Parto de lo siguiente: creo en la posibilidad de un país próspero y justo; creo que hay empresarios éticos y no éticos, como personas éticas y no éticas en todos los sectores —el único problema es que en el marco de este modelo económico, ellos pueden comprar a todos y todo lo que se deje comprar—. Le apuesto también a que cada hombre y mujer, de cualquier edad, puedan vivir con dignidad en Guatemala, desde el nacimiento hasta la muerte. Creo, además, que toda generalización es una trivialización, y que no se puede ni se debe hacer país desde la ignorancia, el odio y los intereses sectoriales. Por eso me parece que, más allá de un artículo sobre derecho indígena de las reformas que a ellos pueda o no gustarles, esta foto termina siendo la evidencia de un poder económico que no ha querido y sabido leer y traducir a una nación plural como la nuestra.

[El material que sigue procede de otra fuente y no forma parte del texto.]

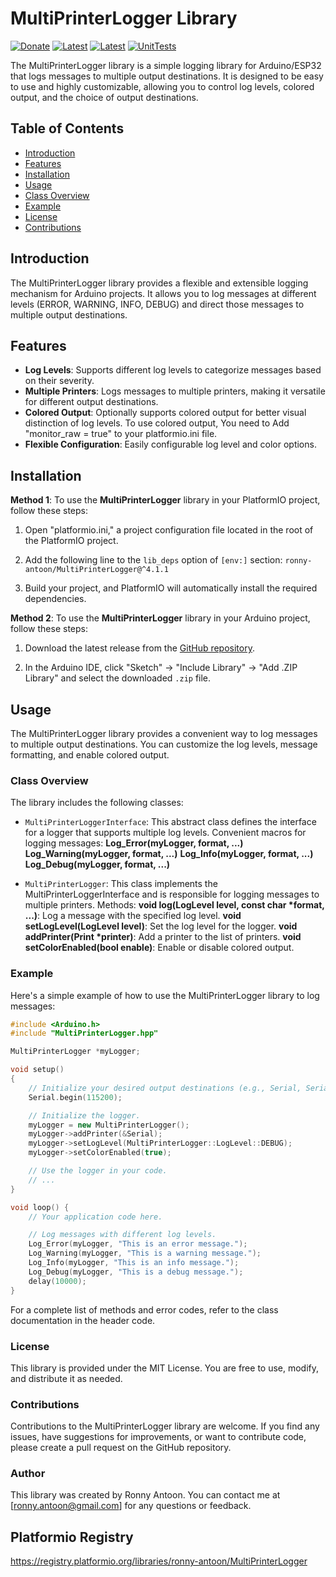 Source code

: # MultiPrinterLogger Library

[![Donate](https://img.shields.io/badge/Donate-PayPal-green.svg)](https://www.paypal.com/donate/?hosted_button_id=BACPRJTAU4G4E)
[![Latest](https://img.shields.io/github/v/tag/ronny-antoon/MultiPrinterLogger?color=red&label=last+release)](https://github.com/ronny-antoon/MultiPrinterLogger/releases)
[![Latest](https://badges.registry.platformio.org/packages/ronny-antoon/library/MultiPrinterLogger.svg)](https://registry.platformio.org/libraries/ronny-antoon/MultiPrinterLogger)
[![UnitTests](https://github.com/ronny-antoon/MultiPrinterLogger/actions/workflows/build-and-test-embeded.yaml/badge.svg)](https://github.com/ronny-antoon/MultiPrinterLogger/actions/workflows/build-and-test-embeded.yaml)

The MultiPrinterLogger library is a simple logging library for Arduino/ESP32 that logs messages to multiple output destinations. It is designed to be easy to use and highly customizable, allowing you to control log levels, colored output, and the choice of output destinations.

## Table of Contents
- [Introduction](#introduction)
- [Features](#features)
- [Installation](#installation)
- [Usage](#usage)
- [Class Overview](#class-overview)
- [Example](#example)
- [License](#license)
- [Contributions](#contributions)

## Introduction

The MultiPrinterLogger library provides a flexible and extensible logging mechanism for Arduino projects. It allows you to log messages at different levels (ERROR, WARNING, INFO, DEBUG) and direct those messages to multiple output destinations.

## Features
- **Log Levels**: Supports different log levels to categorize messages based on their severity.
- **Multiple Printers**: Logs messages to multiple printers, making it versatile for different output destinations.
- **Colored Output**: Optionally supports colored output for better visual distinction of log levels. To use colored output, You need to Add "monitor_raw = true" to your platformio.ini file.
- **Flexible Configuration**: Easily configurable log level and color options.

## Installation

**Method 1**:
To use the **MultiPrinterLogger** library in your PlatformIO project, follow these steps:

1. Open "platformio.ini," a project configuration file located in the root of the PlatformIO project.

2. Add the following line to the `lib_deps` option of `[env:]` section:
   `ronny-antoon/MultiPrinterLogger@^4.1.1`

3. Build your project, and PlatformIO will automatically install the required dependencies.

**Method 2**:
To use the **MultiPrinterLogger** library in your Arduino project, follow these steps:

1. Download the latest release from the [GitHub repository](https://github.com/ronny-antoon/MultiPrinterLogger).

2. In the Arduino IDE, click "Sketch" -> "Include Library" -> "Add .ZIP Library" and select the downloaded `.zip` file.

## Usage

The MultiPrinterLogger library provides a convenient way to log messages to multiple output destinations. You can customize the log levels, message formatting, and enable colored output.

### Class Overview

The library includes the following classes:
- `MultiPrinterLoggerInterface`: This abstract class defines the interface for a logger that supports multiple log levels.
Convenient macros for logging messages:
**Log_Error(myLogger, format, ...)**
**Log_Warning(myLogger, format, ...)**
**Log_Info(myLogger, format, ...)**
**Log_Debug(myLogger, format, ...)**

- `MultiPrinterLogger`: This class implements the MultiPrinterLoggerInterface and is responsible for logging messages to multiple printers.
Methods:
**void log(LogLevel level, const char *format, ...)**: Log a message with the specified log level.
**void setLogLevel(LogLevel level)**: Set the log level for the logger.
**void addPrinter(Print *printer)**: Add a printer to the list of printers.
**void setColorEnabled(bool enable)**: Enable or disable colored output.

### Example

Here's a simple example of how to use the MultiPrinterLogger library to log messages:

```cpp
#include <Arduino.h>
#include "MultiPrinterLogger.hpp"

MultiPrinterLogger *myLogger;

void setup()
{
    // Initialize your desired output destinations (e.g., Serial, Serial1, etc.).
    Serial.begin(115200);

    // Initialize the logger.
    myLogger = new MultiPrinterLogger();
    myLogger->addPrinter(&Serial);
    myLogger->setLogLevel(MultiPrinterLogger::LogLevel::DEBUG);
    myLogger->setColorEnabled(true);

    // Use the logger in your code.
    // ...
}

void loop() {
    // Your application code here.

    // Log messages with different log levels.
    Log_Error(myLogger, "This is an error message.");
    Log_Warning(myLogger, "This is a warning message.");
    Log_Info(myLogger, "This is an info message.");
    Log_Debug(myLogger, "This is a debug message.");
    delay(10000);
}
```

For a complete list of methods and error codes, refer to the class documentation in the header code.

### License

This library is provided under the MIT License. You are free to use, modify, and distribute it as needed.

### Contributions

Contributions to the MultiPrinterLogger library are welcome. If you find any issues, have suggestions for improvements, or want to contribute code, please create a pull request on the GitHub repository.

### Author

This library was created by Ronny Antoon. You can contact me at [ronny.antoon@gmail.com] for any questions or feedback.

## Platformio Registry

https://registry.platformio.org/libraries/ronny-antoon/MultiPrinterLogger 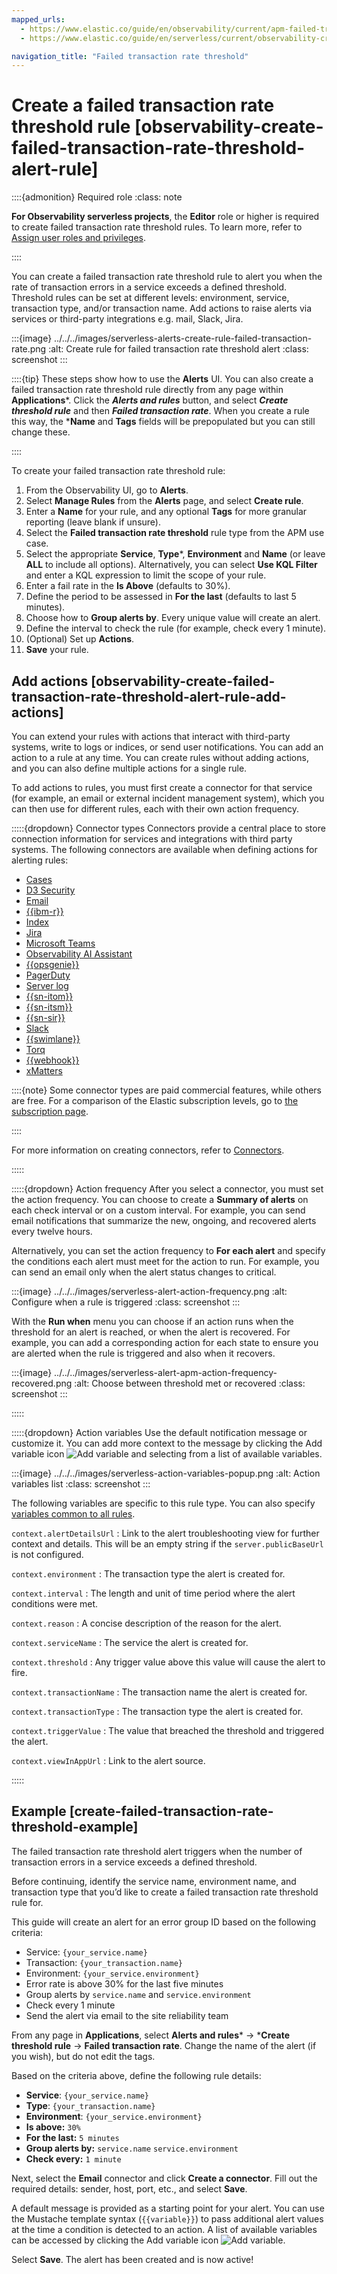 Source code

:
 ```yaml
---
mapped_urls:
  - https://www.elastic.co/guide/en/observability/current/apm-failed-transaction-rate-threshold-rule.html
  - https://www.elastic.co/guide/en/serverless/current/observability-create-failed-transaction-rate-threshold-alert-rule.html

navigation_title: "Failed transaction rate threshold"
---
```


# Create a failed transaction rate threshold rule [observability-create-failed-transaction-rate-threshold-alert-rule]


::::{admonition} Required role
:class: note

**For Observability serverless projects**, the **Editor** role or higher is required to create failed transaction rate threshold rules. To learn more, refer to [Assign user roles and privileges](../../../deploy-manage/users-roles/cloud-organization/user-roles.md#general-assign-user-roles).

::::


You can create a failed transaction rate threshold rule to alert you when the rate of transaction errors in a service exceeds a defined threshold. Threshold rules can be set at different levels: environment, service, transaction type, and/or transaction name. Add actions to raise alerts via services or third-party integrations e.g. mail, Slack, Jira.

:::{image} ../../../images/serverless-alerts-create-rule-failed-transaction-rate.png
:alt: Create rule for failed transaction rate threshold alert
:class: screenshot
:::

::::{tip}
These steps show how to use the **Alerts** UI. You can also create a failed transaction rate threshold rule directly from any page within **Applications***. Click the ***Alerts and rules*** button, and select ***Create threshold rule*** and then ***Failed transaction rate***. When you create a rule this way, the ***Name** and **Tags** fields will be prepopulated but you can still change these.

::::


To create your failed transaction rate threshold rule:

1. From the Observability UI, go to **Alerts**.
2. Select **Manage Rules** from the **Alerts** page, and select **Create rule**.
3. Enter a **Name** for your rule, and any optional **Tags** for more granular reporting (leave blank if unsure).
4. Select the **Failed transaction rate threshold** rule type from the APM use case.
5. Select the appropriate **Service**, **Type***, **Environment** and **Name** (or leave **ALL** to include all options). Alternatively, you can select **Use KQL Filter** and enter a KQL expression to limit the scope of your rule.
6. Enter a fail rate in the **Is Above** (defaults to 30%).
7. Define the period to be assessed in **For the last** (defaults to last 5 minutes).
8. Choose how to **Group alerts by**. Every unique value will create an alert.
9. Define the interval to check the rule (for example, check every 1 minute).
10. (Optional) Set up **Actions**.
11. **Save** your rule.


## Add actions [observability-create-failed-transaction-rate-threshold-alert-rule-add-actions]

You can extend your rules with actions that interact with third-party systems, write to logs or indices, or send user notifications. You can add an action to a rule at any time. You can create rules without adding actions, and you can also define multiple actions for a single rule.

To add actions to rules, you must first create a connector for that service (for example, an email or external incident management system), which you can then use for different rules, each with their own action frequency.

:::::{dropdown} Connector types
Connectors provide a central place to store connection information for services and integrations with third party systems. The following connectors are available when defining actions for alerting rules:

* [Cases](kibana://docs/reference/connectors-kibana/cases-action-type.md)
* [D3 Security](kibana://docs/reference/connectors-kibana/d3security-action-type.md)
* [Email](kibana://docs/reference/connectors-kibana/email-action-type.md)
* [{{ibm-r}}](kibana://docs/reference/connectors-kibana/resilient-action-type.md)
* [Index](kibana://docs/reference/connectors-kibana/index-action-type.md)
* [Jira](kibana://docs/reference/connectors-kibana/jira-action-type.md)
* [Microsoft Teams](kibana://docs/reference/connectors-kibana/teams-action-type.md)
* [Observability AI Assistant](kibana://docs/reference/connectors-kibana/obs-ai-assistant-action-type.md)
* [{{opsgenie}}](kibana://docs/reference/connectors-kibana/opsgenie-action-type.md)
* [PagerDuty](kibana://docs/reference/connectors-kibana/pagerduty-action-type.md)
* [Server log](kibana://docs/reference/connectors-kibana/server-log-action-type.md)
* [{{sn-itom}}](kibana://docs/reference/connectors-kibana/servicenow-itom-action-type.md)
* [{{sn-itsm}}](kibana://docs/reference/connectors-kibana/servicenow-action-type.md)
* [{{sn-sir}}](kibana://docs/reference/connectors-kibana/servicenow-sir-action-type.md)
* [Slack](kibana://docs/reference/connectors-kibana/slack-action-type.md)
* [{{swimlane}}](kibana://docs/reference/connectors-kibana/swimlane-action-type.md)
* [Torq](kibana://docs/reference/connectors-kibana/torq-action-type.md)
* [{{webhook}}](kibana://docs/reference/connectors-kibana/webhook-action-type.md)
* [xMatters](kibana://docs/reference/connectors-kibana/xmatters-action-type.md)

::::{note}
Some connector types are paid commercial features, while others are free. For a comparison of the Elastic subscription levels, go to [the subscription page](https://www.elastic.co/subscriptions).

::::


For more information on creating connectors, refer to [Connectors](../../../deploy-manage/manage-connectors.md).

:::::


:::::{dropdown} Action frequency
After you select a connector, you must set the action frequency. You can choose to create a **Summary of alerts** on each check interval or on a custom interval. For example, you can send email notifications that summarize the new, ongoing, and recovered alerts every twelve hours.

Alternatively, you can set the action frequency to **For each alert** and specify the conditions each alert must meet for the action to run. For example, you can send an email only when the alert status changes to critical.

:::{image} ../../../images/serverless-alert-action-frequency.png
:alt: Configure when a rule is triggered
:class: screenshot
:::

With the **Run when** menu you can choose if an action runs when the threshold for an alert is reached, or when the alert is recovered. For example, you can add a corresponding action for each state to ensure you are alerted when the rule is triggered and also when it recovers.

:::{image} ../../../images/serverless-alert-apm-action-frequency-recovered.png
:alt: Choose between threshold met or recovered
:class: screenshot
:::

:::::


:::::{dropdown} Action variables
Use the default notification message or customize it. You can add more context to the message by clicking the Add variable icon ![Add variable](../../../images/serverless-indexOpen.svg "") and selecting from a list of available variables.

:::{image} ../../../images/serverless-action-variables-popup.png
:alt: Action variables list
:class: screenshot
:::

The following variables are specific to this rule type. You can also specify [variables common to all rules](../../../explore-analyze/alerts-cases/alerts/rule-action-variables.md).

`context.alertDetailsUrl`
:   Link to the alert troubleshooting view for further context and details. This will be an empty string if the `server.publicBaseUrl` is not configured.

`context.environment`
:   The transaction type the alert is created for.

`context.interval`
:   The length and unit of time period where the alert conditions were met.

`context.reason`
:   A concise description of the reason for the alert.

`context.serviceName`
:   The service the alert is created for.

`context.threshold`
:   Any trigger value above this value will cause the alert to fire.

`context.transactionName`
:   The transaction name the alert is created for.

`context.transactionType`
:   The transaction type the alert is created for.

`context.triggerValue`
:   The value that breached the threshold and triggered the alert.

`context.viewInAppUrl`
:   Link to the alert source.

:::::



## Example [create-failed-transaction-rate-threshold-example]

The failed transaction rate threshold alert triggers when the number of transaction errors in a service exceeds a defined threshold.

Before continuing, identify the service name, environment name, and transaction type that you’d like to create a failed transaction rate threshold rule for.

This guide will create an alert for an error group ID based on the following criteria:

* Service: `{your_service.name}`
* Transaction: `{your_transaction.name}`
* Environment: `{your_service.environment}`
* Error rate is above 30% for the last five minutes
* Group alerts by `service.name` and `service.environment`
* Check every 1 minute
* Send the alert via email to the site reliability team

From any page in **Applications**, select **Alerts and rules*** → ***Create threshold rule** → **Failed transaction rate**. Change the name of the alert (if you wish), but do not edit the tags.

Based on the criteria above, define the following rule details:

* **Service**: `{your_service.name}`
* **Type**: `{your_transaction.name}`
* **Environment**: `{your_service.environment}`
* **Is above:** `30%`
* **For the last:** `5 minutes`
* **Group alerts by:** `service.name` `service.environment`
* **Check every:** `1 minute`

Next, select the **Email** connector and click **Create a connector**. Fill out the required details: sender, host, port, etc., and select **Save**.

A default message is provided as a starting point for your alert. You can use the Mustache template syntax (`{{variable}}`) to pass additional alert values at the time a condition is detected to an action. A list of available variables can be accessed by clicking the Add variable icon ![Add variable](../../../images/serverless-indexOpen.svg "").

Select **Save**. The alert has been created and is now active!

Esta foto, en particular, le puso rostro a la Guatemala feudal que se resiste a morir, y es la evidencia de una arqueología jurídico-económica-política, que se levanta sobre imaginarios de racismo y exclusión desde hace demasiado tiempo. Esta foto es igual a la frase del ganadero, que hace pocos días —cuando ese sector se movilizó para pedir pagar solo el 1% de impuestos y que les quitaran el IVA y el ISR—, dijo algo así como “mi familia lleva 100 años en esta actividad y nunca ha pagado impuestos”.

Estamos cambiando muy lentamente, porque una mala coyuntura de décadas no se compone en dos años. Y siento que tenemos mucho miedo los unos de los otros. Al ver esa foto, vi enojo y miedo. Vi pasado. Vi poder congregado de la manera más tradicional y conservadora, una vez más. Y esto también tuvo su correlato en los medios, con propaganda basada en mentiras. ¿Desde qué mala intención se habla de linchamientos como práctica del derecho indígena y se ignoran las prácticas violentas, inscritas en un sistema jurídico occidental?

Yo no romantizo a los pueblos indígenas, porque en realidad los considero mis iguales, pero los conozco bastante bien y sé que llevan mucho tiempo practicando el derecho que ellos conocen y que les funciona para dirimir asuntos de justicia en los ámbitos familiares, cotidianos y domésticos. ¿No es violento que casi la mitad de la población deba regirse por leyes que hizo la otra mitad? ¿O es que en la construcción de nuestras Biblias Constitucionales han participado indígenas? ¿Acaso no es violento que solo un 11% de los operadores de justicia hable un idioma maya? Ahora, cuéntenme, por favor, que entre los no-indígenas no hay violencia intrafamiliar, robos, torturas, secuestros y asesinatos. El tema del derecho indígena ha sido vuelto a usar como caballito de batalla para desvirtuar las necesarias reformas constitucionales que podrían ayudar a una reforma integral del Estado guatemalteco.

Una foto puede reproducir, no con fidelidad mimética pero sí con una elevada dosis de rigor documental, eso que denominamos realidad. Y esta imagen nos habla de miedo, no sé a qué. Al “Otro”, a perder el poder, a que otros puedan optar a las mismas oportunidades, a que otros sean considerados iguales.